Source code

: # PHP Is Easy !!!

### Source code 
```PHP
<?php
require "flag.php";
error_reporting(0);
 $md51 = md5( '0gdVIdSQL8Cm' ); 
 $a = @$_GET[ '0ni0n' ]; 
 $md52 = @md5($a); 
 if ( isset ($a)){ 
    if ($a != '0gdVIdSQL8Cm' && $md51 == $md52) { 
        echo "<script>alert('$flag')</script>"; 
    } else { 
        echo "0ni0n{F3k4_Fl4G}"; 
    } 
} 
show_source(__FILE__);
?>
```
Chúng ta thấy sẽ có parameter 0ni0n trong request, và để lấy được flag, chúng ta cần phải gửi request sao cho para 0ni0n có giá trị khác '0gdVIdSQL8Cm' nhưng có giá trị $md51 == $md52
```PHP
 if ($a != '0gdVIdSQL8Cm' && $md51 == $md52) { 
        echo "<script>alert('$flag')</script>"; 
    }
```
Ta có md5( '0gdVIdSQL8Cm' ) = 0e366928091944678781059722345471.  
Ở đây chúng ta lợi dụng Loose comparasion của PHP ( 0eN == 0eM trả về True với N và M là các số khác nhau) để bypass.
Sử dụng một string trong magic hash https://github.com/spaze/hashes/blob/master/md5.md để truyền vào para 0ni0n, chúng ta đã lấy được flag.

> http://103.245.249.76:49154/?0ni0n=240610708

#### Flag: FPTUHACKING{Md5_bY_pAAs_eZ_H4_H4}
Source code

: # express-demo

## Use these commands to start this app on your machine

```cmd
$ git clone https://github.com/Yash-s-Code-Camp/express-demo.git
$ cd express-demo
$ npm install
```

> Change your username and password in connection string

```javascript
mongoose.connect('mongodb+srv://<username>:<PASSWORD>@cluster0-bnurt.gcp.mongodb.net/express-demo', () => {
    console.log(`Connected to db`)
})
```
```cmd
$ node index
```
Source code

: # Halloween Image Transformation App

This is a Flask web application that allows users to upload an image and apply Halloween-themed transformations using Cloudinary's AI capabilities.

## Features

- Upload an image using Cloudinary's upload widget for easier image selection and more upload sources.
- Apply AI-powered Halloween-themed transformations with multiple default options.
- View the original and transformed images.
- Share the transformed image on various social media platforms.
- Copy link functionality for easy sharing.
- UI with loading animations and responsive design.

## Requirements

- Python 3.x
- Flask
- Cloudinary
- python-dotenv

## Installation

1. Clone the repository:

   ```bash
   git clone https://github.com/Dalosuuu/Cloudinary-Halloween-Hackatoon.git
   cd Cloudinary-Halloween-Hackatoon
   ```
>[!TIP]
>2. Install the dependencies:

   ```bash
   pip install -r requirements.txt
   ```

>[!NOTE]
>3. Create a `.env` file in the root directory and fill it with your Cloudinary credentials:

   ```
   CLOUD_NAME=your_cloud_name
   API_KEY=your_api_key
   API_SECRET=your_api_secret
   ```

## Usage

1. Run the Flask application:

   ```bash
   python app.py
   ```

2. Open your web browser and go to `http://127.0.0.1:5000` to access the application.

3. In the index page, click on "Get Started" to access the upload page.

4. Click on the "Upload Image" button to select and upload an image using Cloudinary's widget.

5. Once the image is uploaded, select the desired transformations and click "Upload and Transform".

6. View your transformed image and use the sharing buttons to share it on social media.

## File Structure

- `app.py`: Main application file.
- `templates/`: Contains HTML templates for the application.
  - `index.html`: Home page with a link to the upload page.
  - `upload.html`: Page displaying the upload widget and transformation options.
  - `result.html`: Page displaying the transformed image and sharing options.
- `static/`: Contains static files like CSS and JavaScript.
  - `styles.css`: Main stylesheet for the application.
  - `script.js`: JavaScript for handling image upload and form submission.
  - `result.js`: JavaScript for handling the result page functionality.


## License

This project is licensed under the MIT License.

-------------------------

** What to work on **
Copy each line above containing the string "widget".

** The completed task **
- Upload an image using Cloudinary's upload widget for easier image selection and more upload sources.
4. Click on the "Upload Image" button to select and upload an image using Cloudinary's widget.
  - `upload.html`: Page displaying the upload widget and transformation options.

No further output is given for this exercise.